Posted on 04/06/2007 5:32:09 AM PDT by urtax$@work
If there's one book you should read before you die, it's To Kill a Mockingbird. That's not my opinion. Apparently I was sick back in ninth grade when every other American kid read Harper Lee's novel of racism, moral courage and coming of age in 1930s Alabama. I read it for the first time only this week and have my misgivings.
But according to the Guardian newspaper's Web site, a 2006 poll of librarians British librarians put To Kill a Mockingbird atop the list of books every adult should read before they shuffle off. Ahead of the Bible. Ahead of Huckleberry Finn and Pride and Prejudice and even Harry "the Franchise" Potter.
Go to link to see rest of article: http://www.chron.com/disp/story.mpl/life/4691912.html
(Excerpt) Read more at chron.com ...
Fine.
That being said, I LOVE the story, and consider Atticus the epitome of the Southern Gentleman, tough with those who need it, compassionate to those who deserve it, and always mindful of justice.
As for the characters, the black people in the movie, when met with kindness respond accordingly. Otherwise, they kept clear of the folks who they knew would treat them badly. The housekeeper is like so many black women of that era. They had their own families, but because of the time spent with the children of their employers, helped raise theirs as well. In many cases, they were loved as part of those families.
My hubby, SirKit grew up in the MS Delta, and his Mama always said that the South adjusted to the integration of whites and blacks much more easily because we had actually known and loved individual black people as we grew up. The transition was not as jolting as it was in other areas of the country, where there were some whites who had never ever met a black person before adulthood.

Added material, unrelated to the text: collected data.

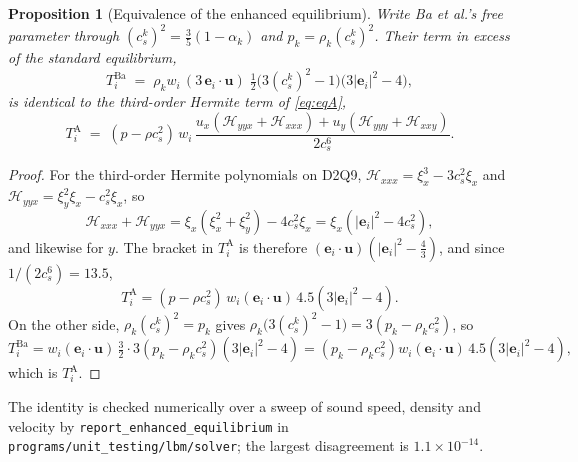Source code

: \documentclass[11pt,a4paper]{article}
\theoremstyle{plain}
\newtheorem{proposition}{Proposition}
\theoremstyle{definition}
\newcommand{\ee}{\mathbf{e}}
\newcommand{\uu}{\mathbf{u}}
\newcommand{\cs}{c_s}
\begin{document}
\begin{proposition}[Equivalence of the enhanced equilibrium]
\label{prop:enhanced}
Write Ba et al.'s free parameter through
$(\cs^k)^2 = \tfrac{3}{5}(1-\alpha_k)$ and $p_k = \rho_k (\cs^k)^2$. Their term
in excess of the standard equilibrium,
\begin{equation}
  T^{\mathrm{Ba}}_i \;=\; \rho_k w_i \,(3\,\ee_i\!\cdot\!\uu)\;
  \tfrac12\bigl(3(\cs^k)^2 - 1\bigr)\bigl(3|\ee_i|^2 - 4\bigr),
\end{equation}
is identical to the third-order Hermite term of \eqref{eq:eqA},
\begin{equation}
  T^{\mathrm{A}}_i \;=\; (p - \rho\cs^2)\, w_i\,
  \frac{u_x(\mathcal{H}_{yyx} + \mathcal{H}_{xxx}) + u_y(\mathcal{H}_{yyy} + \mathcal{H}_{xxy})}{2\cs^6}.
\end{equation}
\end{proposition}

\begin{proof}
For the third-order Hermite polynomials on D2Q9,
$\mathcal{H}_{xxx} = \xi_x^3 - 3\cs^2 \xi_x$ and
$\mathcal{H}_{yyx} = \xi_y^2\xi_x - \cs^2\xi_x$, so
\begin{equation}
  \mathcal{H}_{xxx} + \mathcal{H}_{yyx}
   = \xi_x\left(\xi_x^2 + \xi_y^2\right) - 4\cs^2 \xi_x
   = \xi_x\left(|\ee_i|^2 - 4\cs^2\right),
\end{equation}
and likewise for $y$. The bracket in $T^{\mathrm{A}}_i$ is therefore
$(\ee_i\!\cdot\!\uu)(|\ee_i|^2 - \tfrac43)$, and since $1/(2\cs^6) = 13.5$,
\begin{equation}
  T^{\mathrm{A}}_i = (p - \rho\cs^2)\, w_i (\ee_i\!\cdot\!\uu)\,
  4.5\left(3|\ee_i|^2 - 4\right).
\end{equation}
On the other side, $\rho_k(\cs^k)^2 = p_k$ gives
$\rho_k\bigl(3(\cs^k)^2 - 1\bigr) = 3\left(p_k - \rho_k \cs^2\right)$, so
\begin{equation}
  T^{\mathrm{Ba}}_i = w_i (\ee_i\!\cdot\!\uu)\,\tfrac32 \cdot 3
  \left(p_k - \rho_k \cs^2\right)\left(3|\ee_i|^2 - 4\right)
  = \left(p_k - \rho_k\cs^2\right) w_i (\ee_i\!\cdot\!\uu)\, 4.5
  \left(3|\ee_i|^2 - 4\right),
\end{equation}
which is $T^{\mathrm{A}}_i$. \qedhere
\end{proof}

The identity is checked numerically over a sweep of sound speed, density and
velocity by \texttt{report\_enhanced\_equilibrium} in
\texttt{programs/unit\_testing/lbm/solver}; the largest disagreement is
$1.1 \times 10^{-14}$.
\end{document}
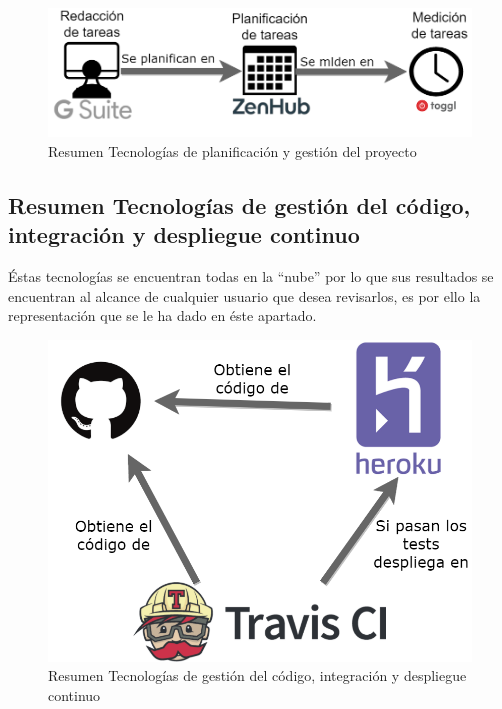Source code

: \documentclass[11pt,openany]{book}
\begin{document}
\begin{figure}[H]
\centering
\includegraphics[totalheight=4cm]{resumenTecnologias/Resumen_Tecnolog_as_de_Planificaci_n.png}
\caption{Resumen Tecnologías de planificación y gestión del proyecto}
\end{figure}

\pagebreak
\subsection{Resumen Tecnologías de gestión del código, integración y despliegue continuo}

Éstas tecnologías se encuentran todas en la ``nube'' por lo que sus resultados se encuentran al alcance de cualquier usuario que desea revisarlos, es por ello la representación que se le ha dado en éste apartado.

\begin{figure}[H]
\centering
\includegraphics[totalheight=8cm]{resumenTecnologias/Resumen_Tecnolog_as_de_Integraciones.png}
\caption{Resumen Tecnologías de gestión del código, integración y despliegue continuo}
\end{figure}

\end{document}
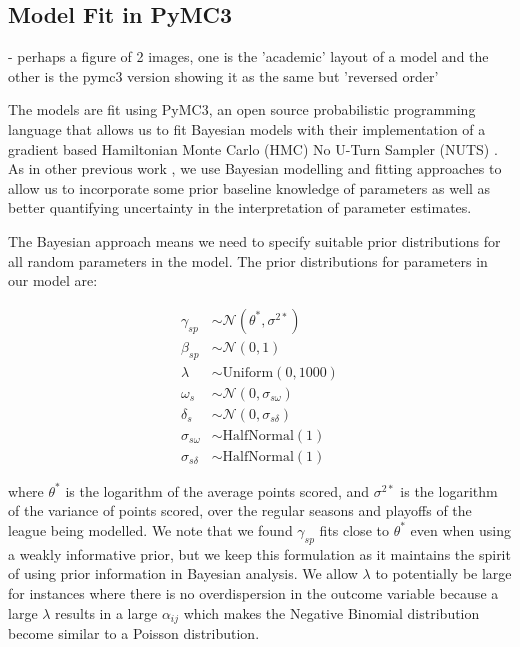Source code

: \subsection{Model Fit in PyMC3}

- perhaps a figure of 2 images, one is the 'academic' layout of a model and the other is the pymc3 version showing it as the same but 'reversed order'

The models are fit using PyMC3, an open source probabilistic programming language that allows us to fit Bayesian models with their implementation of a gradient based Hamiltonian Monte Carlo (HMC) No U-Turn Sampler (NUTS) \cite{pymc3}. As in other previous work \cite{Baio2010} \cite{Benz2020}, we use Bayesian modelling and fitting approaches to allow us to incorporate some prior baseline knowledge of parameters as well as better quantifying uncertainty in the interpretation of parameter estimates.

The Bayesian approach means we need to specify suitable prior distributions for all random parameters in the model. The prior distributions for parameters in our model are:

\begin{equation} \label{eq:priors}
\begin{split}
\gamma_{sp} &\sim \mathcal{N}(\theta^*, \sigma^{2*}) \\
\beta_{sp} &\sim \mathcal{N}(0, 1) \\
\lambda &\sim \text{Uniform}(0, 1000) \\
\omega_s &\sim \mathcal{N}(0, \sigma_{s\omega}) \\
\delta_s &\sim \mathcal{N}(0, \sigma_{s\delta}) \\
\sigma_{s\omega} &\sim \text{HalfNormal}(1) \\
\sigma_{s\delta} &\sim \text{HalfNormal}(1)
\end{split}
\end{equation}

where \(\theta^*\) is the logarithm of the average points scored, and \(\sigma^{2*}\) is the logarithm of the variance of points scored, over the regular seasons and playoffs of the league being modelled. We note that we found \(\gamma_{sp}\) fits close to \(\theta^*\) even when using a weakly informative prior, but we keep this formulation as it maintains the spirit of using prior information in Bayesian analysis. We allow \(\lambda\) to potentially be large for instances where there is no overdispersion in the outcome variable because a large \(\lambda\) results in a large \(\alpha_{ij}\) which makes the Negative Binomial distribution become similar to a Poisson distribution.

The literature folks are trying to make the kids more 'sophisticated', I guess. "The Color Purple" is definitely NOT appropriate for the 8th grade. Maybe 11th grade, American Literature.
Yep, and they named their oldest daughter , Rumer, for Rumer Godden, author of, among other books, "In This House of Brede". I think their youngest is named Tallulah, after Ms. Bankhead.
I also enjoyed it.
No, there are far better southern books. TKAM was just the first PC southern novel to be celebrated by the liberals.

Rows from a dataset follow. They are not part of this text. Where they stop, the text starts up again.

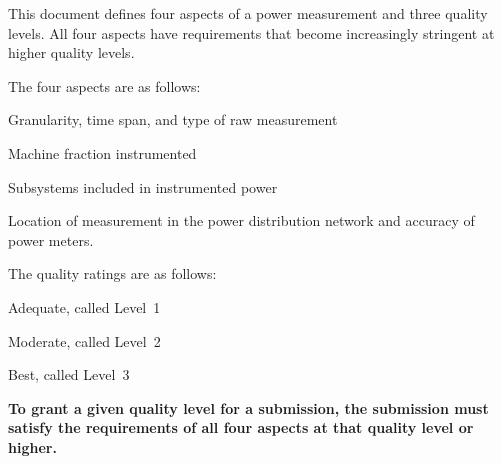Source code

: This document defines four aspects of a power measurement and three quality levels.
All four aspects have requirements that become increasingly stringent at higher quality levels. 

The four aspects are as follows:

\begin{packed_enum}
\item 
Granularity, time span, and type of raw measurement
\item 
Machine fraction instrumented
\item 
Subsystems included in instrumented power
\item 
Location of measurement in the power distribution network and accuracy of power meters.
\end{packed_enum}


The quality ratings are as follows:

\begin{packed_item}
\item 
Adequate, called Level~1
\item
Moderate, called Level~2
\item
Best, called Level~3
\end{packed_item}

\textbf{To grant a given quality level for a submission, the submission must satisfy the requirements of all four aspects at that quality level or higher.}
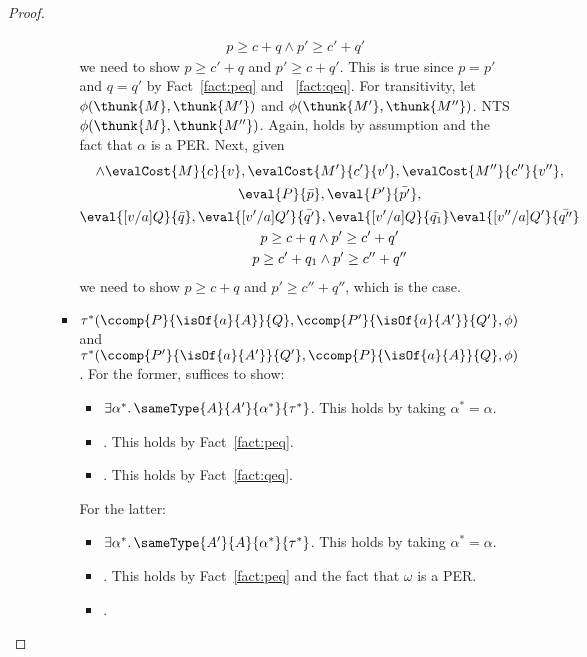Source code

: \begin{proof}
\begin{enumerate}
\begin{itemize}
\begin{itemize}
\begin{gather*}
          p \ge c + q \land p' \ge c' + q'
        \end{gather*}
        we need to show 
        $p \ge c'  + q$ and $p' \ge c + q'$. This is true since $p = p'$ and $q = q'$ 
        by Fact~\ref{fact:peq} and ~\ref{fact:qeq}.
        For transitivity, let $\phi(\thunk{M}, \thunk{M'})$ and 
        $\phi(\thunk{M'}, \thunk{M''})$. NTS $\phi(\thunk{M}, \thunk{M''})$. Again,
         holds by assumption and the fact that $\alpha$ is 
        a PER. Next, given 
        \begin{gather*}
          \land \evalCost{M}{c}{v}, \evalCost{M'}{c'}{v'}, \evalCost{M''}{c''}{v''},\\
          \eval{P}{\bar{p}}, \eval{P'}{\bar{p'}},\\ 
          \eval{[v/a]Q}{\bar{q}}, \eval{[v'/a]Q'}{\bar{q'}}, 
            \eval{[v'/a]Q}{\bar{q_1}} \eval{[v''/a]Q'}{\bar{q''}}\\
          p \ge c + q \land p' \ge c' + q'\\
          p \ge c' + q_1 \land p' \ge c'' + q''
        \end{gather*}
        we need to show $p \ge c  + q$ and $p' \ge c'' + q''$, which is the case.
      \item $\tau^*(\ccomp{P}{\isOf{a}{A}}{Q}, \ccomp{P'}{\isOf{a}{A'}}{Q'}, \phi)$ and
        $\tau^*(\ccomp{P'}{\isOf{a}{A'}}{Q'}, \ccomp{P}{\isOf{a}{A}}{Q}, \phi)$.
        For the former, suffices to show:
        \begin{itemize}
           \item $\exists \alpha^*.\, \sameType{A}{A'}{\alpha^*}{\tau^*}$. This holds by 
             taking $\alpha^* = \alpha$. 
           \item {}. This holds by Fact~\ref{fact:peq}.
           \item {}. This holds by 
             Fact~\ref{fact:qeq}.
        \end{itemize}
        For the latter:
        \begin{itemize}
           \item $\exists \alpha^*.\, \sameType{A'}{A}{\alpha^*}{\tau^*}$. This holds by 
             taking $\alpha^* = \alpha$. 
           \item {}. This holds by Fact~\ref{fact:peq} and 
             the fact that $\omega$ is a PER.
           \item {}. 

\end{itemize}
\end{itemize}
\end{itemize}
\end{enumerate}
\end{proof}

Dang! That brought tears to this Mississippi gal's eyes!
I started reading "Everything That Rises Must Converge" many years ago, but never could get into it. And I've only read a couple of Eudora Welty's books. I'm sadly illiterate when it comes to truly Southern literature, something that will have to be remedied in the future.

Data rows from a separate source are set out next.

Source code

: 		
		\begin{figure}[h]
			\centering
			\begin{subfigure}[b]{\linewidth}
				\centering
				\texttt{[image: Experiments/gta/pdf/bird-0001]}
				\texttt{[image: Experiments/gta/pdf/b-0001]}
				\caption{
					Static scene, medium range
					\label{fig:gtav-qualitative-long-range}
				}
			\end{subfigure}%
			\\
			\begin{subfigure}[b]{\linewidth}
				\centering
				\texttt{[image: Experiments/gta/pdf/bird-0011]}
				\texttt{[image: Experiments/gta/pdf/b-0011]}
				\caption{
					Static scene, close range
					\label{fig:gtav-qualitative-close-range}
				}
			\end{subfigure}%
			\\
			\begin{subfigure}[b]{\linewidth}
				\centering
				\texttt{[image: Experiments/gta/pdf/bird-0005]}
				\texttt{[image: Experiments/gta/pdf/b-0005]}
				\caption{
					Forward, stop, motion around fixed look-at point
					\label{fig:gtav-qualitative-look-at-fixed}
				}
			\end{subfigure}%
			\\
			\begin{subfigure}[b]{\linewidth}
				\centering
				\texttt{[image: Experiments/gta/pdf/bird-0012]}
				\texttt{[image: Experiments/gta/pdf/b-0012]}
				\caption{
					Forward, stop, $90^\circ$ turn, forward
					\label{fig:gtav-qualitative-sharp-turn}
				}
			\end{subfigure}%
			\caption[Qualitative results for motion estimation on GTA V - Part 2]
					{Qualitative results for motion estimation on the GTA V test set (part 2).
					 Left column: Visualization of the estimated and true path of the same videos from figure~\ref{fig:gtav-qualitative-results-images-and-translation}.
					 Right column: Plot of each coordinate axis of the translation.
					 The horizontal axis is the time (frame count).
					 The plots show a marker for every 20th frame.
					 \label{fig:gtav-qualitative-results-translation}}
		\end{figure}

They have GOT to be kidding.
It is clear that you are smarter than me just being able to following the movie alone. lol.
I grew up in the South, so I was familiar with the ‘dynamic’, if you will. It wasn’t until I’d watched the movie, again, a few years ago, that I realized that Robert Duvall was Boo Radley!
I think everyone should read the Power of One.
I hope you have enough time to expand the discussion to Eudora Welty. She's a favorite of mine. Not as dark and gothic as Faulkner or even O'Connor, but clear-eyed and honest. The Ponder Heart is a good starting point.
I loved the book. And the movie.
There are Stephen King novels I would have put on that list ahead of The Poisonwood Bible.
Try reading Captains Courageous. You’ll throw the book away after four pages.
There are Canadian authors who cast the whole US in this light.
So A Clockwork Orange is greater literature than Crime and Punishment and Winnie the Pooh is greater than War and Peace?
Not me. I kept getting emails about what she was endorsing. I started sending them back with “Who Cares”? I quit getting them after a while.